> What you have to do
Pull out every line below that holds the word "calculus".
══ The records
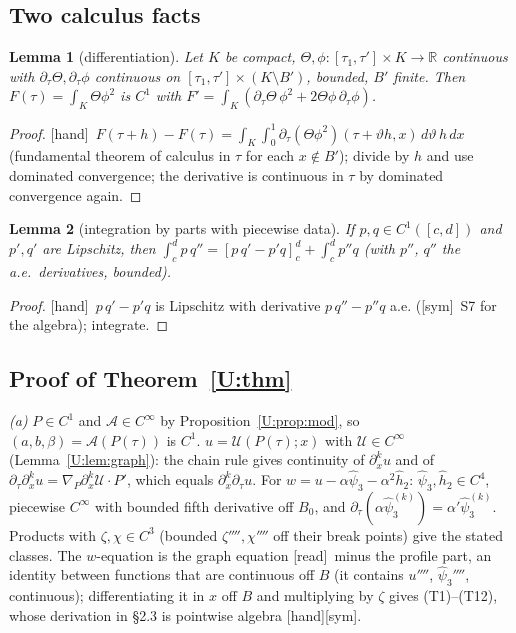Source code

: \documentclass[11pt]{article}
\newtheorem{lemma}{Lemma}\newtheorem{proposition}{Proposition}\newtheorem{remark}{Remark}\newtheorem{theorem}{Theorem}\newtheorem{definition}{Definition}
\newcommand{\fn}[1]{\texttt{\detokenize{#1}}}
\newcommand{\tH}{\textup{[hand]}}\newcommand{\tS}{\textup{[sym]}}\newcommand{\tR}{\textup{[read]}}\newcommand{\tL}{\textup{[Lean]}}\newcommand{\tI}{\textup{[inh]}}
\begin{document}
\subsection{Two calculus facts}
\begin{lemma}[differentiation]\label{U:lem:leib}
Let $K$ be compact, $\Theta,\phi:[\tau_1,\tau']\times K\to\mathbb R$ continuous with $\partial_\tau\Theta,\partial_\tau\phi$ continuous on $[\tau_1,\tau']\times(K\setminus B')$, bounded, $B'$ finite. Then $F(\tau)=\int_K\Theta\phi^2$ is $C^1$ with $F'=\int_K(\partial_\tau\Theta\,\phi^2+2\Theta\phi\,\partial_\tau\phi)$.
\end{lemma}
\begin{proof}\tH\ $F(\tau+h)-F(\tau)=\int_K\int_0^1\partial_\tau(\Theta\phi^2)(\tau+\vartheta h,x)\,d\vartheta\,h\,dx$ (fundamental theorem of calculus in $\tau$ for each $x\notin B'$); divide by $h$ and use dominated convergence; the derivative is continuous in $\tau$ by dominated convergence again.
\end{proof}
\begin{lemma}[integration by parts with piecewise data]\label{U:lem:ibp}
If $p,q\in C^1([c,d])$ and $p',q'$ are Lipschitz, then $\int_c^dp\,q''=[p\,q'-p'q]_c^d+\int_c^dp''q$ (with $p''$, $q''$ the a.e.\ derivatives, bounded).
\end{lemma}
\begin{proof}\tH\ $p\,q'-p'q$ is Lipschitz with derivative $p\,q''-p''q$ a.e. (\tS\ S7 for the algebra); integrate.
\end{proof}

\subsection{Proof of Theorem~\ref{U:thm}}
\emph{(a)} $P\in C^1$ and $\mathcal A\in C^\infty$ by Proposition~\ref{U:prop:mod}, so $(a,b,\beta)=\mathcal A(P(\tau))$ is $C^1$. $u=\mathcal U(P(\tau);x)$ with $\mathcal U\in C^\infty$ (Lemma~\ref{U:lem:graph}): the chain rule gives continuity of $\partial_x^ku$ and of $\partial_\tau\partial_x^ku=\nabla_P\partial_x^k\mathcal U\cdot P'$, which equals $\partial_x^k\partial_\tau u$. For $w=u-\alpha\hat\psi_3-\alpha^2\hat h_2$: $\hat\psi_3,\hat h_2\in C^4$, piecewise $C^\infty$ with bounded fifth derivative off $B_0$, and $\partial_\tau(\alpha\hat\psi_3^{(k)})=\alpha'\hat\psi_3^{(k)}$. Products with $\zeta,\chi\in C^3$ (bounded $\zeta'''',\chi''''$ off their break points) give the stated classes. The $w$-equation is the graph equation \tR\ minus the profile part, an identity between functions that are continuous off $B$ (it contains $u''''$, $\hat\psi_3''''$, continuous); differentiating it in $x$ off $B$ and multiplying by $\zeta$ gives (T1)--(T12), whose derivation in \fn{EI_SPEC.md} \S2.3 is pointwise algebra \tH\tS.
\end{document}
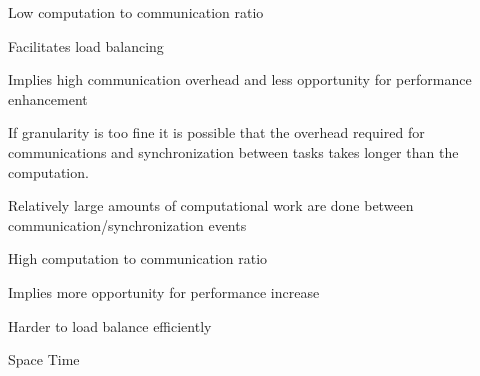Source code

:           Low computation to communication ratio

          Facilitates load balancing

          Implies high communication overhead and less opportunity for performance enhancement

          If granularity is too fine it is possible that the overhead required for communications and synchronization between tasks takes longer than the computation.


          Relatively large amounts of computational work are done between communication/synchronization events

          High computation to communication ratio

          Implies more opportunity for performance increase

          Harder to load balance efficiently

  Space
  Time
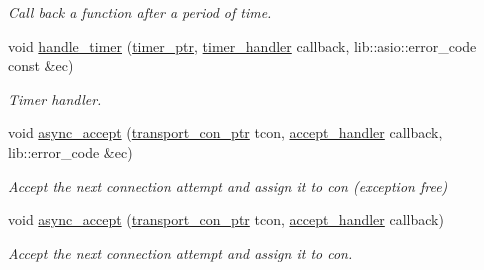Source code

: \begin{DoxyCompactItemize}
\begin{DoxyCompactList}\small\item\em Call back a function after a period of time. \end{DoxyCompactList}\item 
void \mbox{\hyperlink{classwebsocketpp_1_1transport_1_1asio_1_1endpoint_a5345d9bbde4333d7b4b4858a4816e596}{handle\+\_\+timer}} (\mbox{\hyperlink{classwebsocketpp_1_1transport_1_1asio_1_1endpoint_a1802f5762009dbed117ff793fa87468f}{timer\+\_\+ptr}}, \mbox{\hyperlink{namespacewebsocketpp_1_1transport_a946cc56ff41139f3002149c15fd87bc9}{timer\+\_\+handler}} callback, lib\+::asio\+::error\+\_\+code const \&ec)
\begin{DoxyCompactList}\small\item\em Timer handler. \end{DoxyCompactList}\item 
void \mbox{\hyperlink{classwebsocketpp_1_1transport_1_1asio_1_1endpoint_ae24b2ea11e8ce90b6101c1ab56d7fe48}{async\+\_\+accept}} (\mbox{\hyperlink{classwebsocketpp_1_1transport_1_1asio_1_1endpoint_ac5fc306f32d15f92dd1b22366eaba62d}{transport\+\_\+con\+\_\+ptr}} tcon, \mbox{\hyperlink{namespacewebsocketpp_1_1transport_a9326ea831379368ee47841b2e46cb009}{accept\+\_\+handler}} callback, lib\+::error\+\_\+code \&ec)
\begin{DoxyCompactList}\small\item\em Accept the next connection attempt and assign it to con (exception free) \end{DoxyCompactList}\item 
void \mbox{\hyperlink{classwebsocketpp_1_1transport_1_1asio_1_1endpoint_a7e559e38bf344d60706f106db8b15d50}{async\+\_\+accept}} (\mbox{\hyperlink{classwebsocketpp_1_1transport_1_1asio_1_1endpoint_ac5fc306f32d15f92dd1b22366eaba62d}{transport\+\_\+con\+\_\+ptr}} tcon, \mbox{\hyperlink{namespacewebsocketpp_1_1transport_a9326ea831379368ee47841b2e46cb009}{accept\+\_\+handler}} callback)
\begin{DoxyCompactList}\small\item\em Accept the next connection attempt and assign it to con. \end{DoxyCompactList}\end{DoxyCompactItemize}
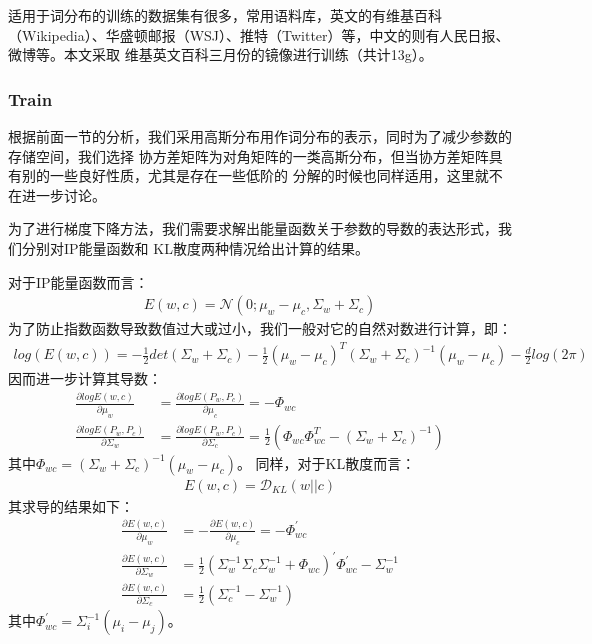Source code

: \documentclass[13pt]{article}
\begin{document}
适用于词分布的训练的数据集有很多，常用语料库，英文的有维基百科（Wikipedia）、华盛顿邮报（WSJ）、推特（Twitter）等，中文的则有人民日报、微博等。本文采取
维基英文百科三月份的镜像进行训练（共计13g）。

\subsubsection{Train}
根据前面一节的分析，我们采用高斯分布用作词分布的表示，同时为了减少参数的存储空间，我们选择
协方差矩阵为对角矩阵的一类高斯分布，但当协方差矩阵具有别的一些良好性质，尤其是存在一些低阶的
分解的时候也同样适用，这里就不在进一步讨论。

为了进行梯度下降方法，我们需要求解出能量函数关于参数的导数的表达形式，我们分别对IP能量函数和
KL散度两种情况给出计算的结果。

对于IP能量函数而言：
\begin{align*}
E(w,c)=\mathcal{N}(0;\mu_w-\mu_c,\Sigma_w+\Sigma_c)
\end{align*}
为了防止指数函数导致数值过大或过小，我们一般对它的自然对数进行计算，即：
\begin{align*}
log(E(w,c)) = -\frac{1}{2}det(\Sigma_w+\Sigma_c) - \frac{1}{2}(\mu_w-\mu_c)^{T}(\Sigma_w+\Sigma_c)^{-1}(\mu_w-\mu_c) - \frac{d}{2}log(2\pi)
\end{align*}
因而进一步计算其导数：
\begin{align*}
\frac{\partial{}logE(w,c)}{\partial{}\mu_w} &=\frac{\partial{}logE(P_w,P_c)}{\partial{}\mu_c}  =-\Phi_{wc}  \\
\frac{\partial{logE(P_w,P_c)}}{\partial{\Sigma_w}}& =\frac{\partial{logE(P_w,P_c)}}{\partial{\Sigma_c}} = \frac{1}{2}(\Phi_{wc} \Phi_{wc}^{T}-(\Sigma_w+\Sigma_c)^{-1})
\end{align*}
其中$\Phi_{wc} = (\Sigma_w+\Sigma_c)^{-1}(\mu_w-\mu_c)$。
同样，对于KL散度而言：
\begin{align*}
E(w,c)=\mathcal{D}_{KL}(w||c)
\end{align*}
其求导的结果如下：
\begin{align*}
\frac{\partial{}E(w,c)}{\partial{}\mu_w} &= - \frac{\partial{}E(w,c)}{\partial{}\mu_c} =  -\Phi_{wc}^{'} \\
\frac{\partial{}E(w,c)}{\partial{}\Sigma_w} &= \frac{1}{2}(\Sigma_w^{-1} \Sigma_{c} \Sigma_{w}^{-1} + \Phi_{wc})^{'}\Phi_{wc}^{'} - \Sigma_w^{-1} \\ 
\frac{\partial{}E(w,c)}{\partial{}\Sigma_c} &= \frac{1}{2}(\Sigma_c^{-1} - \Sigma_{w}^{-1})
\end{align*}
其中$\Phi_{wc}^{'}=\Sigma_{i}^{-1}(\mu_i-\mu_j)$。
\end{document}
════
> Answer to this task
\subsection{Two calculus facts}
\begin{proof}\tH\ $F(\tau+h)-F(\tau)=\int_K\int_0^1\partial_\tau(\Theta\phi^2)(\tau+\vartheta h,x)\,d\vartheta\,h\,dx$ (fundamental theorem of calculus in $\tau$ for each $x\notin B'$); divide by $h$ and use dominated convergence; the derivative is continuous in $\tau$ by dominated convergence again.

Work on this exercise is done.